Henry Ford on the other hand, undertook his work on the development of mass production lines many years after Taylor, and Ford was focused on what is called horizontal division of labour, which again was not new, for it had been applied since the early days of the industrial revolution, when factory owners recognised that it was a way of de-skilling work, thus allowing them to employ less skilled people at lower cost, and also giving them more power over employees.

What Ford did was to take horizontal division of labour to an extreme by creating jobs in an assembly line, that required little skill (hence the quote from Ford which goes along the lines – the person who puts the wheel on does not put on the nuts, and the person who puts on the nuts does not tighten them …). This massive simplification of work also allowed him to introduce automation, and of course this was all done in the context of what was normal in those days – a very hierarchical organisation, where also horizontal division of labour was also applied across all the functions that need to be undertaken in a business, thus leading to the silos that have been and still are the curse of many enterprises.

Ford in doing what he did, was focused on eliminating costs and speeding up production so that he could mass produce.
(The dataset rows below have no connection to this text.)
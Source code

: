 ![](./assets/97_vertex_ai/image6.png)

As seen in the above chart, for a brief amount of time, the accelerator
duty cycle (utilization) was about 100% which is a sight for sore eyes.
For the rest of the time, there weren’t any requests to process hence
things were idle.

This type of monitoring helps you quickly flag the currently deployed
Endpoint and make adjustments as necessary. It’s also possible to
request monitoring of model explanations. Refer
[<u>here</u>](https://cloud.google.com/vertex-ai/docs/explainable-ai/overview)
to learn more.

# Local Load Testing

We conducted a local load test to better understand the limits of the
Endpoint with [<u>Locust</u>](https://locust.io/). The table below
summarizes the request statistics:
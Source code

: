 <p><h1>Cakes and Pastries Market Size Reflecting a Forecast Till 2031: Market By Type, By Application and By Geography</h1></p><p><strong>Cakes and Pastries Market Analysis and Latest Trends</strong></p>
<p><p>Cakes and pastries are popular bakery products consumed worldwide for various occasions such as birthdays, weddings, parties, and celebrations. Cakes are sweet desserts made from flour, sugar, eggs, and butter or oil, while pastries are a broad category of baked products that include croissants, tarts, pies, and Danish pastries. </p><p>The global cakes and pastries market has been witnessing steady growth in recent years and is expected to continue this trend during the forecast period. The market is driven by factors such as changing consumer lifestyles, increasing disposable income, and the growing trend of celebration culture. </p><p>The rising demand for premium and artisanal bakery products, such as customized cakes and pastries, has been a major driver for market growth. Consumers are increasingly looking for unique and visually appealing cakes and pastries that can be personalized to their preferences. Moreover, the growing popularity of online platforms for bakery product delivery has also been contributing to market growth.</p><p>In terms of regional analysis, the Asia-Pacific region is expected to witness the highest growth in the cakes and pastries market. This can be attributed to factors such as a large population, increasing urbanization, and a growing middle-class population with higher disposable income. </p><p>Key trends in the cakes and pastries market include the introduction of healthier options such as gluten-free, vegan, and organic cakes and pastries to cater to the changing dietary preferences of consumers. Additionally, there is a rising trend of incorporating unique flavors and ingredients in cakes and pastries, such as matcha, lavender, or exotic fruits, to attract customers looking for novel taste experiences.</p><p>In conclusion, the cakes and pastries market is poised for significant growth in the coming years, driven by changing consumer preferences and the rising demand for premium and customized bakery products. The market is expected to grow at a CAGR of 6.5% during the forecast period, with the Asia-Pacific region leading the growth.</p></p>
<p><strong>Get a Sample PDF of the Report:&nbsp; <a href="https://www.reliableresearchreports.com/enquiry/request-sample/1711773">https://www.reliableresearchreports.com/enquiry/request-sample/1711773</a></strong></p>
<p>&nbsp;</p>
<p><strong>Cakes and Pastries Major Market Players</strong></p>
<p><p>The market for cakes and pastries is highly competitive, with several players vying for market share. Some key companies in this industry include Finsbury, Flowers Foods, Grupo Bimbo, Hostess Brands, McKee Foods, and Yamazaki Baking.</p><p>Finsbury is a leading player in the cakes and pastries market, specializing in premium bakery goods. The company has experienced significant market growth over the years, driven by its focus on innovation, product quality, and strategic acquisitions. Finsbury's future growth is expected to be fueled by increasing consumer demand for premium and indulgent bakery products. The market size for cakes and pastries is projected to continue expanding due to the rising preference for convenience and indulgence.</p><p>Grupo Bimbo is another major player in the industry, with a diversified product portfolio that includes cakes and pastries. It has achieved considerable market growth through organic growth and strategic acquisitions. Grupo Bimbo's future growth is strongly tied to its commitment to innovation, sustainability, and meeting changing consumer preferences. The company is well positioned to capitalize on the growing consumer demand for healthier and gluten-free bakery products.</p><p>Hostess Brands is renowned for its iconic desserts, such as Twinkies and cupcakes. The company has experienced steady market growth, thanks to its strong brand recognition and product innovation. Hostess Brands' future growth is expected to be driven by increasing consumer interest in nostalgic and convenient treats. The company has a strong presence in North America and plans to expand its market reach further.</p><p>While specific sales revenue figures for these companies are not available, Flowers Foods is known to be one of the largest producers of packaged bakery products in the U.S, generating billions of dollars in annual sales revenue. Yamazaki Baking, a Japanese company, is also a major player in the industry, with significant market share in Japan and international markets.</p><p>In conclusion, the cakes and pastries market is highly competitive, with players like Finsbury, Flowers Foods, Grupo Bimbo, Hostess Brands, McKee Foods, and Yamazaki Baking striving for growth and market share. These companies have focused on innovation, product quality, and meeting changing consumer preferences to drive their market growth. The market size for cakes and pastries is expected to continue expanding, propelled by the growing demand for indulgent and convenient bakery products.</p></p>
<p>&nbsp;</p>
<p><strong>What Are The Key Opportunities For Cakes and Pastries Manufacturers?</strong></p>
Interestingly though, Ford eventually discovered that his production line was not a place where people wanted to spend their whole working lives, and that their was a limit to how long a person could stand this mind-numbing work where they constantly had to undertaking machine like actions. His 20 dollar day was in part, a recognition that to keep people working on the production line he needed to pay above the odds.

Apart from the above defects in the book, as I have already intimated, what one encounters in the book, is page after page of the same issues discussed repeatedly, all of which could have been briefly summarised and placed in an appendix! It is not until one reaches the final chapter than one encounters something interesting, for at page 218 suddenly there is the beginning of an introduction to the notion of companies cooperating and sharing information, but then the book ends, so no sharing here on the behalf of the author! Perhaps she thinks that this is enough to bring clients to her door? Perhaps it is, if one does not know about such things, but the book does not demonstrate that the author knows anything either, only that she knows how to write a boring book deeply rooted in the notion that you tell as little as possible – keep the trade secrets to yourself and only reveal them to those willing to pay (perhaps?).

In the blind man’s world the one eyed man is king! Better though to speak to someone with two good eyes, and a third eye, the mind, with knowledge of what is new and what is not. And there is little that is new in this book! So my recommendation is to read another one, for in the end what it seems to be, is nothing more than a marketing pitch on the part of an academic lawyer, who also does consulting work. It is the author’s way of saying look how much I know.

Being a European, and having worked for nearly 30 years in research projects involving collaborations among competing companies, I have come to know something about how to manage and protect Intellectual Property in such circumstances, as well as the value to be found in such cooperation and how to achieve that value. I also know that many companies do not know very well, exactly what is a trade secret, and that often what they think are trade secrets are not at all. This is the problem with secrets, they are not shared so what is in fact thought of as a secret may in fact be common knowledge, but no-one ever discovers this because they are too busy protecting their non-secrets.

Companies often also do not fully understand what is unique to them, what is known more widely, and that the best approach to protecting any uniqueness that comes from owning Intellectual Property (in what ever form that may come), is to develop more of it, and that this also involves sharing with others and also giving some of it away! And all this I discovered in the early 1990s, and so did many others.